Monday, October 26, 2009

The Public Necessity

The health care debate – with its leaks, mixed signals and close-to-the-vest dealing – has reform supporters losing their cool while Obama, infuriatingly, maintains his. The uncertainty has strained the tenuous loyalties of a fickle American left. How much talk about "triggers" is real, how much is process, and how much is rope-a-dope?
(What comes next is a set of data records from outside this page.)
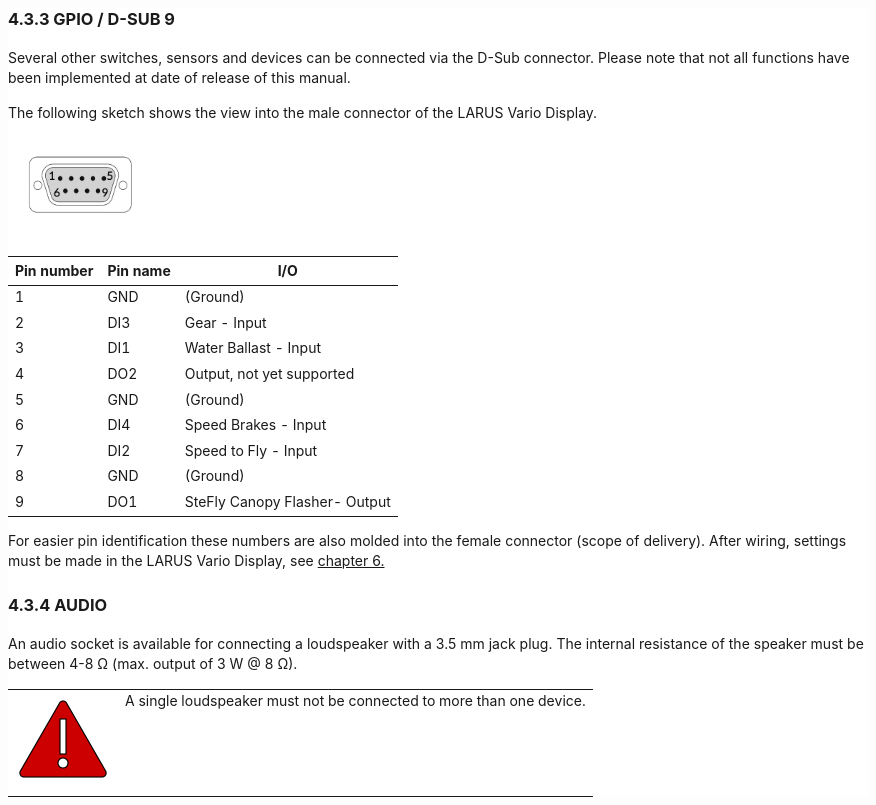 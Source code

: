  <div style="page-break-after: always;"></div>

### 4.3.3 GPIO / D-SUB 9 <a id='4.3.3'> </a>

Several other switches, sensors and devices can be connected via the D-Sub connector. Please note that not all functions have been implemented at date of release of this manual. 

The following sketch shows the view into the male connector of the LARUS Vario Display. 

<img width="150" alt="SUB-D9" src="Images/LarusVarioSUBD9-m.png" />


|Pin number|	Pin name |	I/O|
|----|--------|---------|
|1	|GND	|(Ground)|
|2	|DI3  |Gear - Input|
|3	|DI1 | Water Ballast - Input|
|4	|DO2|	Output, not yet supported|
|5	|GND|	(Ground)|
|6	|DI4 | Speed Brakes - Input|
|7	|DI2 | Speed to Fly	- Input|
|8	|GND |	(Ground)|
|9	|DO1 | SteFly Canopy Flasher- Output|

For easier pin identification these numbers are also molded into the female connector (scope of delivery). 
After wiring, settings must be made in the LARUS Vario Display, see [chapter 6.](#DIO-Doc)

### 4.3.4 AUDIO <a id='4.3.4'> </a>
An audio socket is available for connecting a loudspeaker with a 3.5 mm jack plug.  The internal resistance of the speaker must be between 4-8 Ω (max. output of 3 W @ 8 Ω).

|  |  |
|------------------------|-------------------------------------------------------------------------------------------|
<img width="96" alt="Speaker Warning" src="Images/redCaution.svg" /> | A single loudspeaker must not be connected to more than one device.|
David Dayen defines the problem for Firedoglake:

Is the White House “insisting” on triggers to take the heat off of Harry Reid, who is having trouble finding the last votes for cloture? Are they drawing fire away from Senate moderates? Are they doing it to keep Snowe thinking the White House is on her side? Do they want to pull a switcheroo in conference committee? Do they actually think that the public option will need some time to get right, so a trigger might help to aid that delay? Are these the words of one rogue faction in the White House that can’t stand the public option and the “left of the left”?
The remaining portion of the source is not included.